# Consolidating the History



## hanoman (Feb 2, 2016)

In some cases it makes sense to have all development steps in the History-Panel, but in others, e.g. educational environment in my photo-club, i want to have only the final position of a slider be visible und not all of my not so successful trials. 
I tried to save the metadata to disk and imported the file in another instance of Lightroom, the outcome was, that the only history entry was: imported. Saving as a catalog and importing in another instance, shows the old history with the multiple movements of the sliders.
Is there a way to consoldate a history and reduce multiple movements of  a slider to only the final position?
Hannes Löhr
www.pixel-werke.de


----------



## Hal P Anderson (Feb 2, 2016)

Get rid of all the intermediate steps? I don't think you can do it.

You can, however, clear the entire history: menu item Develop->Clear history

I guess you could make note of all the final slider values, select the Import line in history, and set all the sliders to those final values, but some of the other develop steps could be a little difficult, if not impossible, to do that way. You'd also run the risk of forgetting something.


----------



## Rob_Cullen (Feb 2, 2016)

My method to do similar has been to create a Virtual Copy and work on this after adding it to a collection.
The Virtual Copy can be made from any step in the 'master' image develop history. (select the step, press ctrl+' )
The Virtual Copy history only states- "create virtual copy"
Develop steps on the VC will only show the 'new' editing done.
The collection only shows images I want to show to the club.
At any time I can delete VCs not wanted, and create more from the 'master' when needed, to 'start again'.


----------



## Ian.B (Feb 2, 2016)

Hal P Anderson said:


> Get rid of all the intermediate steps? I don't think you can do it.
> 
> You can, however, clear the entire history: menu item Develop->Clear history
> 
> I guess you could make note of all the final slider values, select the Import line in history, and set all the sliders to those final values, but some of the other develop steps could be a little difficult, if not impossible, to do that way. You'd also run the risk of forgetting something.
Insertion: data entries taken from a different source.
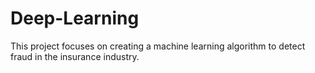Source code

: # Deep-Learning
This project focuses on creating a machine learning algorithm to detect fraud in the insurance industry. 
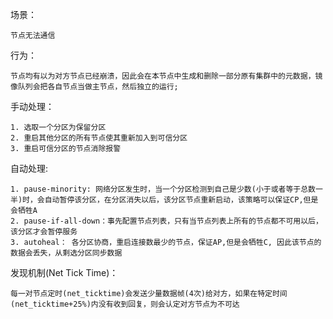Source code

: 场景：

    节点无法通信

行为：

    节点均有以为对方节点已经崩溃，因此会在本节点中生成和删除一部分原有集群中的元数据，镜像队列会把各自节点当做主节点，然后独立的运行;

手动处理：

    1. 选取一个分区为保留分区
    2. 重启其他分区的所有节点使其重新加入到可信分区
    3. 重启可信分区的节点消除报警


自动处理:

    1. pause-minority: 网络分区发生时，当一个分区检测到自己是少数(小于或者等于总数一半)时，会自动暂停该分区，在分区消失以后，该分区节点重新启动，该策略可以保证CP,但是会牺牲A
    2. pause-if-all-down：事先配置节点列表，只有当节点列表上所有的节点都不可用以后，该分区才会暂停服务
    3. autoheal： 各分区协商，重启连接数最少的节点，保证AP,但是会牺牲C, 因此该节点的数据会丢失，从剩选分区同步数据


发现机制(Net Tick Time)：

    每一对节点定时(net_ticktime)会发送少量数据帧(4次)给对方，如果在特定时间(net_ticktime+25%)内没有收到回复，则会认定对方节点为不可达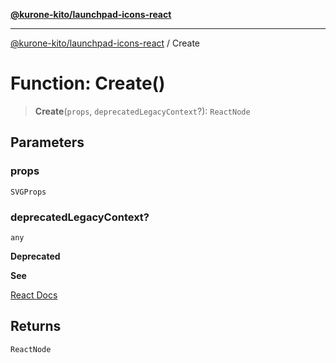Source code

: [**@kurone-kito/launchpad-icons-react**](../README.md)

***

[@kurone-kito/launchpad-icons-react](../globals.md) / Create

# Function: Create()

> **Create**(`props`, `deprecatedLegacyContext`?): `ReactNode`

## Parameters

### props

`SVGProps`

### deprecatedLegacyContext?

`any`

**Deprecated**

**See**

[React Docs](https://legacy.reactjs.org/docs/legacy-context.html#referencing-context-in-lifecycle-methods)

## Returns

`ReactNode`
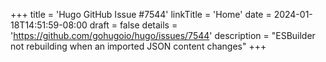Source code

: +++
title = 'Hugo GitHub Issue #7544'
linkTitle = 'Home'
date = 2024-01-18T14:51:59-08:00
draft = false
details = 'https://github.com/gohugoio/hugo/issues/7544'
description = "ESBuilder not rebuilding when an imported JSON content changes"
+++
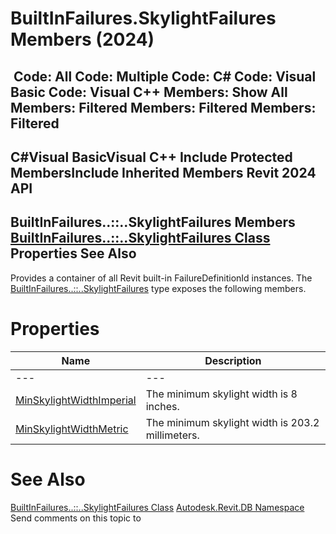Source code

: # BuiltInFailures.SkylightFailures Members (2024)

﻿
 Code: All Code: Multiple Code: C# Code: Visual Basic Code: Visual C++  Members: Show All Members: Filtered Members: Filtered Members: Filtered   
---  
C#Visual BasicVisual C++
Include Protected MembersInclude Inherited Members
Revit 2024 API  
---  
BuiltInFailures..::..SkylightFailures Members  
[BuiltInFailures..::..SkylightFailures Class](931407cd-ddeb-2468-3dfa-2ff4c6dba897.md "BuiltInFailures.SkylightFailures Class") Properties See Also  
---  
Provides a container of all Revit built-in FailureDefinitionId instances.
The [BuiltInFailures..::..SkylightFailures](931407cd-ddeb-2468-3dfa-2ff4c6dba897.md "BuiltInFailures.SkylightFailures Class") type exposes the following members.
# Properties
| Name | Description |
| --- | --- |
| --- | --- | --- |
| [MinSkylightWidthImperial](e8b38785-9a92-b050-f7aa-ba2fee20821b.md "MinSkylightWidthImperial Property") | The minimum skylight width is 8 inches. |
| [MinSkylightWidthMetric](2f9a6fe4-9267-91c3-4e4c-1efc4d8f68be.md "MinSkylightWidthMetric Property") | The minimum skylight width is 203.2 millimeters. |

# See Also
[BuiltInFailures..::..SkylightFailures Class](931407cd-ddeb-2468-3dfa-2ff4c6dba897.md "BuiltInFailures.SkylightFailures Class")
[Autodesk.Revit.DB Namespace](87546ba7-461b-c646-cbb1-2cb8f5bff8b2.md "Autodesk.Revit.DB Namespace")
Send comments on this topic to 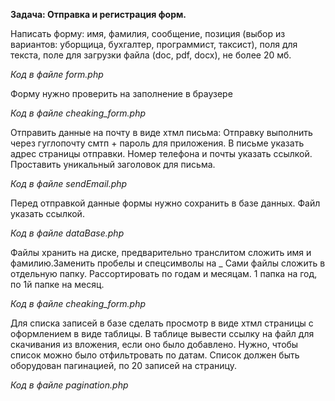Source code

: <b>Задача: Отправка и регистрация форм. </b>

Написать форму: имя, фамилия, сообщение, позиция (выбор из вариантов: уборщица, бухгалтер, программист, таксист),
поля для текста, поле для загрузки файла (doc, pdf, docx), не более 20 мб.

<i> Код в файле form.php </i>

Форму нужно проверить на заполнение в браузере

<i> Код в файле cheaking_form.php </i>

Oтправить данные на почту в виде хтмл письма:
Отправку выполнить через гуглопочту смтп + пароль для приложения.
В письме указать адрес страницы отправки.
Номер телефона и почты указать ссылкой.
Проставить уникальный заголовок для письма.

<i> Код в файле sendEmail.php </i>

Перед отправкой данные формы нужно сохранить в базе данных.
Файл указать ссылкой.

<i> Код в файле dataBase.php </i>

Файлы хранить на диске, предварительно транслитом сложить имя и фамилию.Заменить пробелы и спецсимволы на _
Сами файлы сложить в отдельную папку. Рассортировать по годам и месяцам. 1 папка на год, по 1й папке на месяц.

<i> Код в файле cheaking_form.php </i>

Для списка записей в базе сделать просмотр в виде хтмл страницы с оформлением в виде таблицы.
В таблице вывести ссылку на файл для скачивания из вложения, если оно было добавлено.
Нужно, чтобы список можно было отфильтровать по датам.
Список должен быть оборудован пагинацией, по 20 записей на страницу.

<i> Код в файле pagination.php </i>

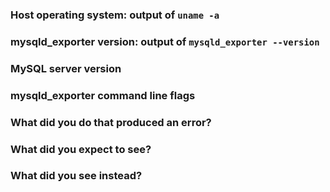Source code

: <!--
	Please note: GitHub issues should only be used for feature requests and
	bug reports. For general usage/help/discussions, please refer to one of:

	- #prometheus on freenode
	- the Prometheus Users list: https://groups.google.com/forum/#!forum/prometheus-users

	For bug reports, please fill out the below fields and provide as much detail
	as possible about your issue.  For feature requests, you may omit the
	following template.
-->
### Host operating system: output of `uname -a`

### mysqld_exporter version: output of `mysqld_exporter --version`
<!-- If building from source, run `make` first. -->

### MySQL server version

### mysqld_exporter command line flags
<!-- Please list all of the command line flags -->

### What did you do that produced an error?

### What did you expect to see?

### What did you see instead?
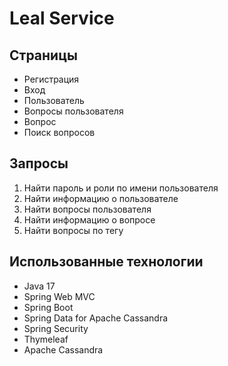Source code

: # Leal Service

## Страницы

- Регистрация
- Вход
- Пользователь
- Вопросы пользователя
- Вопрос
- Поиск вопросов

## Запросы

1. Найти пароль и роли по имени пользователя
2. Найти информацию о пользователе
3. Найти вопросы пользователя
4. Найти информацию о вопросе
5. Найти вопросы по тегу

## Использованные технологии

- Java 17
- Spring Web MVC
- Spring Boot
- Spring Data for Apache Cassandra
- Spring Security
- Thymeleaf
- Apache Cassandra
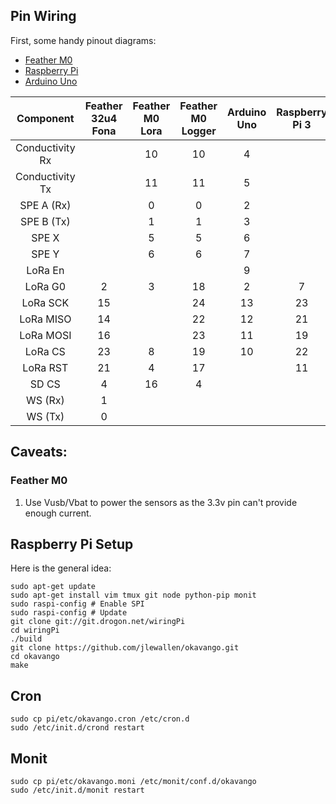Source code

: ## Pin Wiring

First, some handy pinout diagrams:

* [Feather M0](https://cdn-shop.adafruit.com/product-files/2796/2796_pinout_v1_0.pdf)
* [Raspberry Pi](http://pinout.xyz/pinout/spi)
* [Arduino Uno](https://blog.arduino.cc/2012/05/29/handy-arduino-uno-r3-pinout-diagram/)

|    Component    | Feather 32u4 Fona | Feather M0 Lora | Feather M0 Logger | Arduino Uno | Raspberry Pi 3 |
|:---------------:|:-----------------:|:---------------:|:-----------------:|:-----------:|:--------------:|
| Conductivity Rx |                   | 10              | 10                | 4           |                |
| Conductivity Tx |                   | 11              | 11                | 5           |                |
| SPE A (Rx)      |                   | 0               | 0                 | 2           |                |
| SPE B (Tx)      |                   | 1               | 1                 | 3           |                |
| SPE X           |                   | 5               | 5                 | 6           |                |
| SPE Y           |                   | 6               | 6                 | 7           |                |
| LoRa En         |                   |                 |                   | 9           |                |
| LoRa G0         | 2                 | 3               | 18                | 2           | 7              |
| LoRa SCK        | 15                |                 | 24                | 13          | 23             |
| LoRa MISO       | 14                |                 | 22                | 12          | 21             |
| LoRa MOSI       | 16                |                 | 23                | 11          | 19             |
| LoRa CS         | 23                | 8               | 19                | 10          | 22             |
| LoRa RST        | 21                | 4               | 17                |             | 11             |
| SD CS           | 4                 | 16              | 4                 |             |                |
| WS (Rx)         | 1                 |                 |                   |             |                |
| WS (Tx)         | 0                 |                 |                   |             |                |

## Caveats:

### Feather M0

1. Use Vusb/Vbat to power the sensors as the 3.3v pin can't provide enough current.

## Raspberry Pi Setup

Here is the general idea: 

    sudo apt-get update
    sudo apt-get install vim tmux git node python-pip monit
    sudo raspi-config # Enable SPI
    sudo raspi-config # Update
    git clone git://git.drogon.net/wiringPi
    cd wiringPi
    ./build
    git clone https://github.com/jlewallen/okavango.git
    cd okavango
    make
    
## Cron

    sudo cp pi/etc/okavango.cron /etc/cron.d
    sudo /etc/init.d/crond restart
    
## Monit

    sudo cp pi/etc/okavango.moni /etc/monit/conf.d/okavango
    sudo /etc/init.d/monit restart
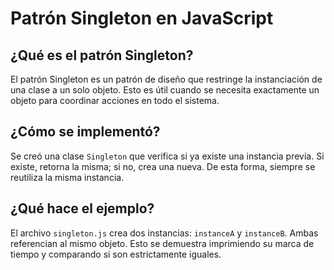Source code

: 
# Patrón Singleton en JavaScript

## ¿Qué es el patrón Singleton?
El patrón Singleton es un patrón de diseño que restringe la instanciación de una clase a un solo objeto. 
Esto es útil cuando se necesita exactamente un objeto para coordinar acciones en todo el sistema.

## ¿Cómo se implementó?
Se creó una clase `Singleton` que verifica si ya existe una instancia previa. 
Si existe, retorna la misma; si no, crea una nueva. 
De esta forma, siempre se reutiliza la misma instancia.

## ¿Qué hace el ejemplo?
El archivo `singleton.js` crea dos instancias: `instanceA` y `instanceB`. 
Ambas referencian al mismo objeto. Esto se demuestra imprimiendo su marca de tiempo 
y comparando si son estrictamente iguales.
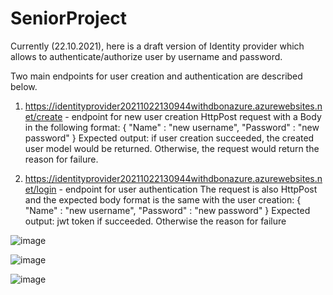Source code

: # SeniorProject
Currently (22.10.2021), here is a draft version of Identity provider which allows to authenticate/authorize user by username and password.


Two main endpoints for user creation and authentication are described below.

1) https://identityprovider20211022130944withdbonazure.azurewebsites.net/create - endpoint for new user creation
HttpPost request with a Body in the following format:
{
  "Name" : "new username",
  "Password" : "new password"
}
Expected output:
  if user creation succeeded, the created user model would be returned.
  Otherwise, the request would return the reason for failure.

2) https://identityprovider20211022130944withdbonazure.azurewebsites.net/login - endpoint for user authentication
The request is also HttpPost and the expected body format is the same with the user creation:
{
  "Name" : "new username",
  "Password" : "new password"
}
Expected output:
  jwt token if succeeded.
  Otherwise the reason for failure

![image](https://user-images.githubusercontent.com/49793247/144604420-73526759-54b5-4062-9082-ff5389b2ce57.png)

![image](https://user-images.githubusercontent.com/49793247/144604201-860d1424-abf7-44cc-b6e8-10caba589e6a.png)

![image](https://user-images.githubusercontent.com/49793247/144604518-cc71fdb2-414c-4f3b-8f3b-cc2c6e058814.png)


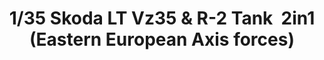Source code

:---
layout: product
title: "1/35 Skoda LT Vz35 & R-2 Tank  2in1 (Eastern European Axis forces)"
price: "TBA" 
desc: "Maketa"
img_path: "/assets/img/BRNC35105.webp"
brand: "Bronco"
available: false
special_offer: false
new: false
soon: false
cat: "010000"
subcat: "015800"
subsubcat: "0N/A"
sifra: "BRNC35105"
popular: false
spec: false
---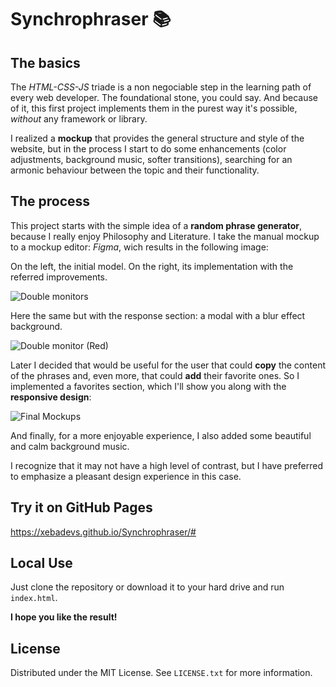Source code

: # Synchrophraser &#128218;

## The basics

The *HTML-CSS-JS* triade is a non negociable step in the learning path of every web developer. The foundational stone, you could say. And because of it, this first project implements them in the purest way it's possible, *without* any framework or library.
 
I realized a **mockup** that provides the general structure and style of the website, but in the process I start to do some enhancements (color adjustments, background music, softer transitions), searching for an armonic behaviour between the topic and their functionality.



## The process

This project starts with the simple idea of a **random phrase generator**, because I really enjoy Philosophy and Literature.
I take the manual mockup to a mockup editor: *Figma*, wich results in the following image:

On the left, the initial model. On the right, its implementation with the referred improvements.

![Double monitors](https://user-images.githubusercontent.com/91569646/140669692-52831968-cfb6-457f-b9e3-647b52d8d4c9.jpg)

Here the same but with the response section: a modal with a blur effect background.

![Double monitor (Red)](https://user-images.githubusercontent.com/91569646/140669560-2e7a6233-3231-49c5-a8e6-74f551d964db.jpg)

Later I decided that would be useful for the user that could **copy** the content of the phrases and, even more, that could **add** their favorite ones.
So I implemented a favorites section, which I'll show you along with the **responsive design**:

![Final Mockups](https://user-images.githubusercontent.com/91569646/140676446-743432ad-6cfc-4318-8dfe-6baf212dbc94.jpg)

And finally, for a more enjoyable experience, I also added some beautiful and calm background music.

I recognize that it may not have a high level of contrast, but I have preferred to emphasize a pleasant design experience in this case.


## Try it on GitHub Pages

https://xebadevs.github.io/Synchrophraser/#


## Local Use

Just clone the repository or download it to your hard drive and run `index.html`.

**I hope you like the result!**


## License

Distributed under the MIT License. See `LICENSE.txt` for more information.
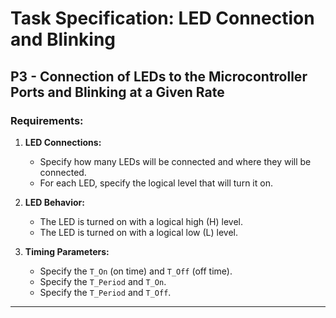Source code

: # Task Specification: LED Connection and Blinking

## P3 - Connection of LEDs to the Microcontroller Ports and Blinking at a Given Rate

### Requirements:

1. **LED Connections:**
   - Specify how many LEDs will be connected and where they will be connected.
   - For each LED, specify the logical level that will turn it on.

2. **LED Behavior:**
   - The LED is turned on with a logical high (H) level.
   - The LED is turned on with a logical low (L) level.

3. **Timing Parameters:**
   - Specify the `T_On` (on time) and `T_Off` (off time).
   - Specify the `T_Period` and `T_On`.
   - Specify the `T_Period` and `T_Off`.

---


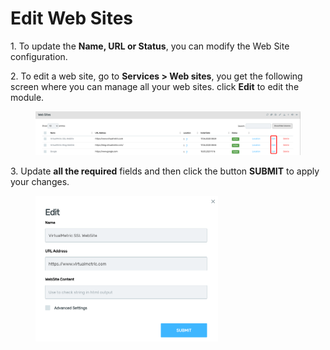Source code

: # Edit Web Sites

1\.      To update the **Name, URL or Status**, you can modify the Web Site configuration.

2\.      To edit a web site, go to **Services > Web sites**, you get the following screen where you can manage all your web sites. click **Edit** to edit the module.&#x20;

<figure><img src="../../../.gitbook/assets/image (295).png" alt=""><figcaption></figcaption></figure>

3\.      Update **all the required** fields and then click the button **SUBMIT** to apply your changes.

<div align="left">

<figure><img src="../../../.gitbook/assets/image (624).png" alt="" width="292"><figcaption></figcaption></figure>

</div>
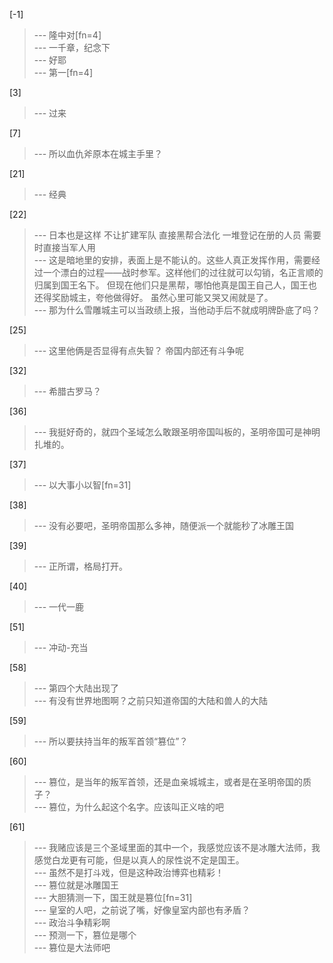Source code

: 
[-1] 
>--- 隆中对[fn=4]<br>
>--- 一千章，纪念下<br>
>--- 好耶<br>
>--- 第一[fn=4]<br>

[3] 
>--- 过来<br>

[7] 
>--- 所以血仇斧原本在城主手里？<br>

[21] 
>--- 经典<br>

[22] 
>--- 日本也是这样 不让扩建军队 直接黑帮合法化 一堆登记在册的人员  需要时直接当军人用<br>
>--- 这是暗地里的安排，表面上是不能认的。这些人真正发挥作用，需要经过一个漂白的过程——战时参军。这样他们的过往就可以勾销，名正言顺的归属到国王名下。
但现在他们只是黑帮，哪怕他真是国王自己人，国王也还得奖励城主，夸他做得好。
虽然心里可能又哭又闹就是了。<br>
>--- 那为什么雪雕城主可以当政绩上报，当他动手后不就成明牌卧底了吗？<br>

[25] 
>--- 这里他俩是否显得有点失智？
帝国内部还有斗争呢<br>

[32] 
>--- 希腊古罗马？<br>

[36] 
>--- 我挺好奇的，就四个圣域怎么敢跟圣明帝国叫板的，圣明帝国可是神明扎堆的。<br>

[37] 
>--- 以大事小以智[fn=31]<br>

[38] 
>--- 没有必要吧，圣明帝国那么多神，随便派一个就能秒了冰雕王国<br>

[39] 
>--- 正所谓，格局打开。<br>

[40] 
>--- 一代一鹿<br>

[51] 
>--- 冲动-充当<br>

[58] 
>--- 第四个大陆出现了<br>
>--- 有没有世界地图啊？之前只知道帝国的大陆和兽人的大陆<br>

[59] 
>--- 所以要扶持当年的叛军首领“篡位”？<br>

[60] 
>--- 篡位，是当年的叛军首领，还是血亲城城主，或者是在圣明帝国的质子？<br>
>--- 篡位，为什么起这个名字。应该叫正义啥的吧<br>

[61] 
>--- 我赌应该是三个圣域里面的其中一个，我感觉应该不是冰雕大法师，我感觉白龙更有可能，但是以真人的尿性说不定是国王。<br>
>--- 虽然不是打斗戏，但是这种政治博弈也精彩！<br>
>--- 篡位就是冰雕国王<br>
>--- 大胆猜测一下，国王就是篡位[fn=31]<br>
>--- 皇室的人吧，之前说了嘴，好像皇室内部也有矛盾？<br>
>--- 政治斗争精彩啊<br>
>--- 预测一下，篡位是哪个<br>
>--- 篡位是大法师吧<br>
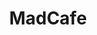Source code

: ---
addr: '19, 1106 Congressional Ave, Project 8, Quezon City, 1106 Metro Manila'
city: Quezon City
country: Philippines
description: MadCafe Congressional
id: madcafe
lat: 14.671699316809915
lng: 121.04267415531864
title: "MadCafe"
venue: MadCafe
---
 how about using copy and paste in someway ?


----------



## Hoggy (Feb 3, 2016)

Ian.B said:


> how about using copy and paste in someway ?



Yup, that's another way..  I used to do it all the time for that purpose - until eventually I just started using the 'clear history' when done (and in my case, making a snapshot before selecting the import step).

Simply use copy, 'check all', select import step in history, then paste.


----------



## hanoman (Feb 3, 2016)

Copy and paste in Development Mode gives me only "Paste Settings". Perhaps there is a little trick?
Making a preset gives a consolidated list of the final development steps, better readable as the xmp-data listet in Photoshop. I will follow Hal P Anderson. Thanks for all answering. 
Hannes Löhr
www.pixel-werke.de


----------



## johnbeardy (Feb 3, 2016)

I wouldn't normally recommend this, but why not just hide the History panel when you go to these events? Right click and untick it.


----------



## Johan Elzenga (Feb 3, 2016)

Or simply close it. I normally keep it closed anyway, because I have no desire to see a list of twenty spot healings or so.


----------



## hanoman (Feb 4, 2016)

Hi,
my intention is to show  my peer members step by step the development but without the useless trial steps until the final look.
Once again, thank you for your answers.
Hannes Löhr
www.pixel-werke.de


----------